_What you should do_: Among the lines below, take the one holding "(Okavango Delta, Botswana)](/images/blog/OKavangoDelta.jpg)", the one holding "Land, and Possibility**", and all lines between them. Set them down exactly.

(Records supplied)

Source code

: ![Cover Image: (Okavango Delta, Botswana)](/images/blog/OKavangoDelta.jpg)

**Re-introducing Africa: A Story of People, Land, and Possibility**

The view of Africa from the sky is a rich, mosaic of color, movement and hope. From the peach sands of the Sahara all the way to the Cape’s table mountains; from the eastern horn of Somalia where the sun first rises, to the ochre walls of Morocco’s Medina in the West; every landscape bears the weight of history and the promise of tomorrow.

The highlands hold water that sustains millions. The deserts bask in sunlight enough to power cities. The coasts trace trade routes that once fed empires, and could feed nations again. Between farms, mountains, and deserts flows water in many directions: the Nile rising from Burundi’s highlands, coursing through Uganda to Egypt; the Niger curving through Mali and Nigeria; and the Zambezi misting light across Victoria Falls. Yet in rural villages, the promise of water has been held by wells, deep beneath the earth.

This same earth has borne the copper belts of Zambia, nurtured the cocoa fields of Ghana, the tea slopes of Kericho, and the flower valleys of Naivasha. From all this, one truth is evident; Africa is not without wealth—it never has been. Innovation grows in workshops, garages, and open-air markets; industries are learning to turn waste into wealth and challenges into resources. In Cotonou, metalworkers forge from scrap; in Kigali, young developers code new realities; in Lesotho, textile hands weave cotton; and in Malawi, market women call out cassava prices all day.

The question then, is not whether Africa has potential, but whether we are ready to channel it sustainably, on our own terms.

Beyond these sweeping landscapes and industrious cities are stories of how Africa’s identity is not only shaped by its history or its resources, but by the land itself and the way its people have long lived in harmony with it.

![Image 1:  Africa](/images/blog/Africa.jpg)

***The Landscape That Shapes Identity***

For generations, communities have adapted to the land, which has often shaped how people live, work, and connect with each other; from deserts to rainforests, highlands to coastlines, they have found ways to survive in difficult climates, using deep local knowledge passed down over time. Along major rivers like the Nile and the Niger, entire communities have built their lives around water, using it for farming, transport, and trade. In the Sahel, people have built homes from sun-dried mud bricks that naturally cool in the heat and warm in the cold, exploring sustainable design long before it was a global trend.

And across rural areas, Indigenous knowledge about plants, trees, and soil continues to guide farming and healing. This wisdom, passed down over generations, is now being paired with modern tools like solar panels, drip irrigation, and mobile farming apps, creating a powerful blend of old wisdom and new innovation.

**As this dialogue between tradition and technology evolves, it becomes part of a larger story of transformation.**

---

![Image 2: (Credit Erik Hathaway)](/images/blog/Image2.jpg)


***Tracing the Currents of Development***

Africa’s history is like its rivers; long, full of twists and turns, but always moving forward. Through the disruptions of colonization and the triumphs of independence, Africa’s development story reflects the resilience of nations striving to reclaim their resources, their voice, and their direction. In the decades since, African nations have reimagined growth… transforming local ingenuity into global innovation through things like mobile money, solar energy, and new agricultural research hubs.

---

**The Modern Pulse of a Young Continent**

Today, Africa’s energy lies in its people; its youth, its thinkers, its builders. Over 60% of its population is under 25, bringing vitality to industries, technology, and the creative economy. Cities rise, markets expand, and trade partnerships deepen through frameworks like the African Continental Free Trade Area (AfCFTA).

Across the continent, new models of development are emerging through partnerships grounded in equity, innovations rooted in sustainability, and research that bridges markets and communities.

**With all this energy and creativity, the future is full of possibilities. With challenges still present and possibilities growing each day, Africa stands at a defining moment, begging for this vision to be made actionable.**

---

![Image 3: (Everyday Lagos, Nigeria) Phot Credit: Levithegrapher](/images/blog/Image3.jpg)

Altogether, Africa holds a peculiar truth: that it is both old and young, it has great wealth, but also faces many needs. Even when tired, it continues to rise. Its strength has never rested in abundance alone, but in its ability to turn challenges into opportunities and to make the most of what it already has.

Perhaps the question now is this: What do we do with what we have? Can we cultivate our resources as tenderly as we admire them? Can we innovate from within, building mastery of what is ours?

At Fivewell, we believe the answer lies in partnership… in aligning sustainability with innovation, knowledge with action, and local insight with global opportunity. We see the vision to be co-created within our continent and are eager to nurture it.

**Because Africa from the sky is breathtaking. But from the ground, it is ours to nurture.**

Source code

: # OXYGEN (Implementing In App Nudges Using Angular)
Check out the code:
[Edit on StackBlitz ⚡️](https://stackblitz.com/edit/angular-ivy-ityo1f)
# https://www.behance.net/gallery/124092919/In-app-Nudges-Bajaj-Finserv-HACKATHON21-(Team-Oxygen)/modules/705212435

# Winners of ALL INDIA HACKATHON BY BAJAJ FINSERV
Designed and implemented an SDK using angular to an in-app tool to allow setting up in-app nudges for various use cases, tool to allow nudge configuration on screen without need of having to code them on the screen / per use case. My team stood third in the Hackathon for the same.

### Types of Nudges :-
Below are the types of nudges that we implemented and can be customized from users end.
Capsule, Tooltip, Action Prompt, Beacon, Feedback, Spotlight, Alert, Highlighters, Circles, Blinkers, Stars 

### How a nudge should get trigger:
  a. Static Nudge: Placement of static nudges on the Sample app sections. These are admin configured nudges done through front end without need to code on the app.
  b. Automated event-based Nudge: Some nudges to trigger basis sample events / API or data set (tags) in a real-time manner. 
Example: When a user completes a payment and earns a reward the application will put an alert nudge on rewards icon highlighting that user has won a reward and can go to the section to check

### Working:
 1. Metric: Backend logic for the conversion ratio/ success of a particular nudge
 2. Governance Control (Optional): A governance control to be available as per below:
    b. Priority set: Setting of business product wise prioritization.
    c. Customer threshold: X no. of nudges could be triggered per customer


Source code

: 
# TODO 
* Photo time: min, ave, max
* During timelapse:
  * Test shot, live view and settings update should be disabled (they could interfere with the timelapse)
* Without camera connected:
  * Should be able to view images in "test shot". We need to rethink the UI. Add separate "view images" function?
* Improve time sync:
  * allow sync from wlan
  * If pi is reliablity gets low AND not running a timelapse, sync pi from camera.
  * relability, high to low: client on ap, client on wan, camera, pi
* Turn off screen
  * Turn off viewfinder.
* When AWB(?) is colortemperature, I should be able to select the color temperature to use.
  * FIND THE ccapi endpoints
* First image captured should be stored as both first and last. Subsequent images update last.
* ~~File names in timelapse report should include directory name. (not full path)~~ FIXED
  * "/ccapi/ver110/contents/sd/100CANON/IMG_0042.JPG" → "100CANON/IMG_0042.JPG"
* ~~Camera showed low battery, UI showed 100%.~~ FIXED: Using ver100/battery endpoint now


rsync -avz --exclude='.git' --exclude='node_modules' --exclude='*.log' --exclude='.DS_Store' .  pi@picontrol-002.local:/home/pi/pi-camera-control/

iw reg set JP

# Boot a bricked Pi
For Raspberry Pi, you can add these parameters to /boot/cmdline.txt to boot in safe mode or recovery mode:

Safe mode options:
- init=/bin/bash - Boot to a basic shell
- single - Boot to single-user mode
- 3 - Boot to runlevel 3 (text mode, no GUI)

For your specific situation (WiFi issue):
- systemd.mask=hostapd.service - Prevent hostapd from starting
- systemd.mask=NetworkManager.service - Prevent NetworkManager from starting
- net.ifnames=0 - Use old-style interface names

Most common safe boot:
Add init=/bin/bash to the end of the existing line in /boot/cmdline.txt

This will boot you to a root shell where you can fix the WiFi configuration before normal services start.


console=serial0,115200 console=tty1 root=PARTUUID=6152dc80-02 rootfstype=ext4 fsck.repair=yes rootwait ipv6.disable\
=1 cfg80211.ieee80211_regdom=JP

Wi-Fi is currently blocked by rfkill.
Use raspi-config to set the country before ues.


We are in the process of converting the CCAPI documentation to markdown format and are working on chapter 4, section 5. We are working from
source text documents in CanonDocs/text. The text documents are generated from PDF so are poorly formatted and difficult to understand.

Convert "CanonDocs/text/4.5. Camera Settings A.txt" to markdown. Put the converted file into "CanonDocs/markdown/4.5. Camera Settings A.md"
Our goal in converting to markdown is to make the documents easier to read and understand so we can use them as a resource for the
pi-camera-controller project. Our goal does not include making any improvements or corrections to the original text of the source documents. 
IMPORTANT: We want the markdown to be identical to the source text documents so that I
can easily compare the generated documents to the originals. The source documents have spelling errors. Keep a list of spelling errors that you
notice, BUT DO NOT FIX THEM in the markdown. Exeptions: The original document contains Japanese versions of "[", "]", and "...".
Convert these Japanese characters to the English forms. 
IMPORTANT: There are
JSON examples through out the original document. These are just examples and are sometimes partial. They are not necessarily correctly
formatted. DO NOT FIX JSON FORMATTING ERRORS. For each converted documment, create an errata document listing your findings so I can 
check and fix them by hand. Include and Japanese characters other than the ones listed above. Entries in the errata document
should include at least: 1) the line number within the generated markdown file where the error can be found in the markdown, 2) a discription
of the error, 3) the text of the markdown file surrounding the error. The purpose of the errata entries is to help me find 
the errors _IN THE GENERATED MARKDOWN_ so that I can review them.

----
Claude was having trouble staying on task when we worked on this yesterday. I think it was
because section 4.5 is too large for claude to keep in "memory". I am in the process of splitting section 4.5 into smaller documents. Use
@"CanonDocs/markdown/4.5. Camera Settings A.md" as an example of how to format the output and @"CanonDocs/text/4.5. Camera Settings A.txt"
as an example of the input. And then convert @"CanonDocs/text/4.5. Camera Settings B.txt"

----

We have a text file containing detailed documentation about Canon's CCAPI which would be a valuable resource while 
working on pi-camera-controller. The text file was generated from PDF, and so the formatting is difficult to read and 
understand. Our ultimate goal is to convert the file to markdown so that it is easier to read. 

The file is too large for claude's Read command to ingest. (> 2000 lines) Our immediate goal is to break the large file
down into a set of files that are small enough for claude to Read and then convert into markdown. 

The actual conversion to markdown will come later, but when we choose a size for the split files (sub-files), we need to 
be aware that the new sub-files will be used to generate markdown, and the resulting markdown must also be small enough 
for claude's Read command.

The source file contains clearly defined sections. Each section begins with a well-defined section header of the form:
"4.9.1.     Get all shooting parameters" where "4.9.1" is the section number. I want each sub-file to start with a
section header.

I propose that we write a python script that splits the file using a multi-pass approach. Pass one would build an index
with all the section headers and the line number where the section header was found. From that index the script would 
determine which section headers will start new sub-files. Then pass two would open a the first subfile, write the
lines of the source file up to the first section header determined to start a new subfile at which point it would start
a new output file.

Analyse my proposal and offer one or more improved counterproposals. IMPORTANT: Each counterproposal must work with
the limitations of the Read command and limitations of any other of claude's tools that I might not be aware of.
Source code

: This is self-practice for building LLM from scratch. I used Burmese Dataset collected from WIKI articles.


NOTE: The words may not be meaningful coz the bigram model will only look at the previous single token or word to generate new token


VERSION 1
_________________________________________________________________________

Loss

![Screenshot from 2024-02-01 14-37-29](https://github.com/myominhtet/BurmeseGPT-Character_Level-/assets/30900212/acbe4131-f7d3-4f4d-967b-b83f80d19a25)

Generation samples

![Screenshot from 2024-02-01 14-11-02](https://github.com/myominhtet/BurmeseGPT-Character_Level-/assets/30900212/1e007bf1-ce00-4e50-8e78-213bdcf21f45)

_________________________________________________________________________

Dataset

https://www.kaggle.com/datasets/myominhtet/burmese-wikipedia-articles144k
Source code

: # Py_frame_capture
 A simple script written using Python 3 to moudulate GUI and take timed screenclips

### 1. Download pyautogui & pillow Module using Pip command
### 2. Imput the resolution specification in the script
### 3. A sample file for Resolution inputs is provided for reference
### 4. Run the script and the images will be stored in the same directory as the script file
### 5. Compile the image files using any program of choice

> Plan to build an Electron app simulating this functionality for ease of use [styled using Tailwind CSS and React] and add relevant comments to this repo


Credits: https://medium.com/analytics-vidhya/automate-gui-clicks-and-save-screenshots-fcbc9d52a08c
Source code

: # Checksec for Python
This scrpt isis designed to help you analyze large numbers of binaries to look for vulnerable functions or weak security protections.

(End Records supplied)

_Solution to this exercise_:
: ![Cover Image: (Okavango Delta, Botswana)](/images/blog/OKavangoDelta.jpg)

**Re-introducing Africa: A Story of People, Land, and Possibility**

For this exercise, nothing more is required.